Neben personenorientierten Ansätzen sollte bei der Behandlung des Drogenmissbrauchs unter hispanischen Jugendlichen auch die Familieneinheit im Vordergrund stehen (Cannon & Levy, 2008). In dieser Hinsicht können zwei Behandlungsmodelle empfohlen werden – das strategische Familientherapiemodell und die System-Engagement-Technik. Abgesehen von wirtschaftlichen und erzieherischen Problemen können die Beziehungen zwischen Eltern und ihren Kindern in hispanischen Familien auch einen schwerwiegenden Stressfaktor darstellen, der die Rate des Drogenmissbrauchs unter Jugendlichen erhöht (Vasquez, 2009).
In dieser Hinsicht sollten die Therapeuten die Atmosphäre innerhalb der Familie gründlich untersuchen, einschließlich ihrer Einstellung zur Verteilung der Geschlechterrollen, der auferlegten Verantwortlichkeiten und der Einstellung zur Erziehung. Die Therapeuten sollten äußerst sensibel für kulturelle, soziale, wirtschaftliche und psychologische Fragen sein, da sie eine Intervention einleiten.
Zusammenfassend lässt sich sagen, dass die Behandlung drogenabhängiger Jugendlicher aus hispanischen Familien eine Reihe komplexer Faktoren umfasst, die vor der eigentlichen Behandlung berücksichtigt werden sollten.

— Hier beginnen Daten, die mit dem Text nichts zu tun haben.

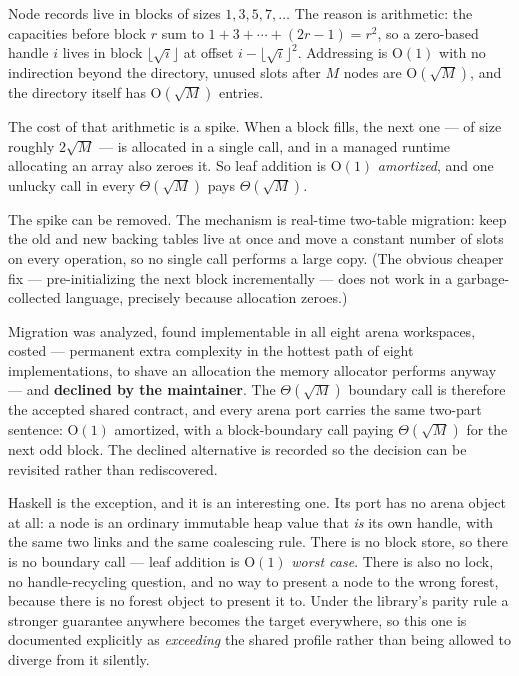 \documentclass[11pt,twoside,openright]{book}
\newcommand{\bigoh}[1]{$\mathrm{O}(#1)$}
\begin{document}
Node records live in blocks of sizes $1, 3, 5, 7, \dots$ The reason is
arithmetic: the capacities before block $r$ sum to
$1 + 3 + \cdots + (2r-1) = r^2$, so a zero-based handle $i$ lives in block
$\lfloor\sqrt{i}\rfloor$ at offset $i - \lfloor\sqrt{i}\rfloor^2$. Addressing is
\bigoh{1} with no indirection beyond the directory, unused slots after $M$ nodes
are \bigoh{\sqrt{M}}, and the directory itself has \bigoh{\sqrt{M}}
entries.

The cost of that arithmetic is a spike. When a block fills, the next one --- of
size roughly $2\sqrt{M}$ --- is allocated in a single call, and in a managed
runtime allocating an array also zeroes it. So leaf addition is \bigoh{1}
\emph{amortized}, and one unlucky call in every $\Theta(\sqrt{M})$ pays
$\Theta(\sqrt{M})$.

\begin{caveatbox}
The spike can be removed. The mechanism is real-time two-table migration: keep
the old and new backing tables live at once and move a constant number of slots
on every operation, so no single call performs a large copy. (The obvious
cheaper fix --- pre-initializing the next block incrementally --- does not work
in a garbage-collected language, precisely because allocation zeroes.)

Migration was analyzed, found implementable in all eight arena workspaces,
costed --- permanent extra complexity in the hottest path of eight
implementations, to shave an allocation the memory allocator performs anyway ---
and \textbf{declined by the maintainer}. The $\Theta(\sqrt{M})$ boundary call is
therefore the accepted shared contract, and every arena port carries the same
two-part sentence: \bigoh{1} amortized, with a block-boundary call paying
$\Theta(\sqrt{M})$ for the next odd block. The declined alternative is recorded
so the decision can be revisited rather than rediscovered.
\end{caveatbox}

Haskell is the exception, and it is an interesting one. Its port has no arena
object at all: a node is an ordinary immutable heap value that \emph{is} its own
handle, with the same two links and the same coalescing rule. There is no block
store, so there is no boundary call --- leaf addition is \bigoh{1} \emph{worst
case}. There is also no lock, no handle-recycling question, and no way to
present a node to the wrong forest, because there is no forest object to present
it to. Under the library's parity rule a stronger guarantee anywhere becomes the
target everywhere, so this one is documented explicitly as \emph{exceeding} the
shared profile rather than being allowed to diverge from it silently.
\end{document}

Zunächst einmal sollte sich die Therapie auf das Glaubenssystem und die kulturellen Familien stützen, die in einer hispanischen Familie gepflegt werden, die sich deutlich von der durchschnittlichen amerikanischen Familie unterscheidet (Smith & Stevens, 2013).
Der Akkulturationsprozess steht in engem Zusammenhang mit den Belastungen, denen Jugendliche ausgesetzt sein können, da er zur Marginalisierung ethnischer Minderheitengruppen führen kann. Zweitens ist die Familie als Einheit von entscheidender Bedeutung, und die Aufgabe des Therapeuten besteht darin, zu definieren, wie sich die Eltern-Kind-Beziehungen auf die Assimilation der Jugendlichen in einer Gastkultur auswirken. Schließlich sind auch wirtschaftliche Faktoren von nicht geringer Bedeutung, da sie die Bildung und die soziale Anpassung in einem sozialen Umfeld beeinflussen.
Referenzen
Cannon, E., & Levy, M. (2008). Substanzgebrauchende hispanische Jugendliche und ihre Familien: Review of Engagement and Treatment Strategies. Family Journal, 16(3), 199.
Mouttapa, M., Weiss, J., & Hermann, M. (2009). Ist Image alles? Die Rolle des Selbstbildes in der Beziehung zwischen familiärem Funktionieren und Substanzkonsum unter hispanischen Heranwachsenden. Substance Use & Misuse, 44(5), 702-721.
Rothe, E. M. (2004). Hispanische Jugendliche und ihre Familien – Soziokulturelle Faktoren und Überlegungen zur Behandlung. Jugendpsychiatrie, 28, 251-278.
Smith, R. L., & Stevens, P. S. (2013). Substance abuse counseling: Theorie und Praxis. Boston: Pearson.
Vasquez, M. T. (2009). Latino/a Culture and Substance Abuse. Journal of Ethnicity In Substance Abuse, 8(3), 301-313.